| Activity |
The answer must consist of every line in the records below that contains the string "with".

[Opening Task inputs section]

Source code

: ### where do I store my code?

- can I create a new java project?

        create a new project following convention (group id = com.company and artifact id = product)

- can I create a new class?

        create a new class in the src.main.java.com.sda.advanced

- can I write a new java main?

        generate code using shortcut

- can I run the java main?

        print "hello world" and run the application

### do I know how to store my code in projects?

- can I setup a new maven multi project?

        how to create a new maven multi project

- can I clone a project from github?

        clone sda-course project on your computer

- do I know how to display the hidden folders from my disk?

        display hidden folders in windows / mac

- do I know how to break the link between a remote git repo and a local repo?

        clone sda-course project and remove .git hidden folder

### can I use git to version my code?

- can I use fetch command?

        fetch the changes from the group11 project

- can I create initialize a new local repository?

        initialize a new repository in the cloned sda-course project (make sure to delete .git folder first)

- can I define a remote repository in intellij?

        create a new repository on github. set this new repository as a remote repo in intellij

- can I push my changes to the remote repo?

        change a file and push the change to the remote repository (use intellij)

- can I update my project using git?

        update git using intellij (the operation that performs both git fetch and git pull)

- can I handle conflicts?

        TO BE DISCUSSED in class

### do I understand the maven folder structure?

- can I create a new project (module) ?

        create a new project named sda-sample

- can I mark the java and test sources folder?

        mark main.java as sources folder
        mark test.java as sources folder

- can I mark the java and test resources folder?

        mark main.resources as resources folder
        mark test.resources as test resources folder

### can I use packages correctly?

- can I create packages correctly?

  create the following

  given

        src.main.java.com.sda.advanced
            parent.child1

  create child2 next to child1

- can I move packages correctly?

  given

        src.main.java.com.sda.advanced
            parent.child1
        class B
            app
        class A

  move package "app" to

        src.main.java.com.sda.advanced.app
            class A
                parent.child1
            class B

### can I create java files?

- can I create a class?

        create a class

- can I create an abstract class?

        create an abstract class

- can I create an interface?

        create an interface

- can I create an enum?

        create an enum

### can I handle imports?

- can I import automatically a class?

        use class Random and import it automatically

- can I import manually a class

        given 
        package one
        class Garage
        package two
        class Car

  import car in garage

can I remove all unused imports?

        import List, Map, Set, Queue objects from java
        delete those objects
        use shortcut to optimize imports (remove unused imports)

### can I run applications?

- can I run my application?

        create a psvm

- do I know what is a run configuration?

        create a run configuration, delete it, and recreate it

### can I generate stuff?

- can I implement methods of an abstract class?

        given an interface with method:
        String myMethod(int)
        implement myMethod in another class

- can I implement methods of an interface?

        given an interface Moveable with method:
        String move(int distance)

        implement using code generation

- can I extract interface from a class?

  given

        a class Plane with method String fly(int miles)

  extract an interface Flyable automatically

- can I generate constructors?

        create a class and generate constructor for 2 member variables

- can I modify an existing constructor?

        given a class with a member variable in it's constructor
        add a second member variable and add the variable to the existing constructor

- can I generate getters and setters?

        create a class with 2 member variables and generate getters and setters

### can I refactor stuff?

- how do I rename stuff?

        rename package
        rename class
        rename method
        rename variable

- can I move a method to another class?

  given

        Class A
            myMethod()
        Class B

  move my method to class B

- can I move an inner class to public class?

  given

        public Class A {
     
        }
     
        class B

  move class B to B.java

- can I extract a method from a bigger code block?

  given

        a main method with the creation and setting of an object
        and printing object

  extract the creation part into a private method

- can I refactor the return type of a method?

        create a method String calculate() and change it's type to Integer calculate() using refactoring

[Closing Task inputs section]

| Your response |
        given an interface with method:
        given an interface Moveable with method:
        a class Plane with method String fly(int miles)
        given a class with a member variable in it's constructor
        create a class with 2 member variables and generate getters and setters
        a main method with the creation and setting of an object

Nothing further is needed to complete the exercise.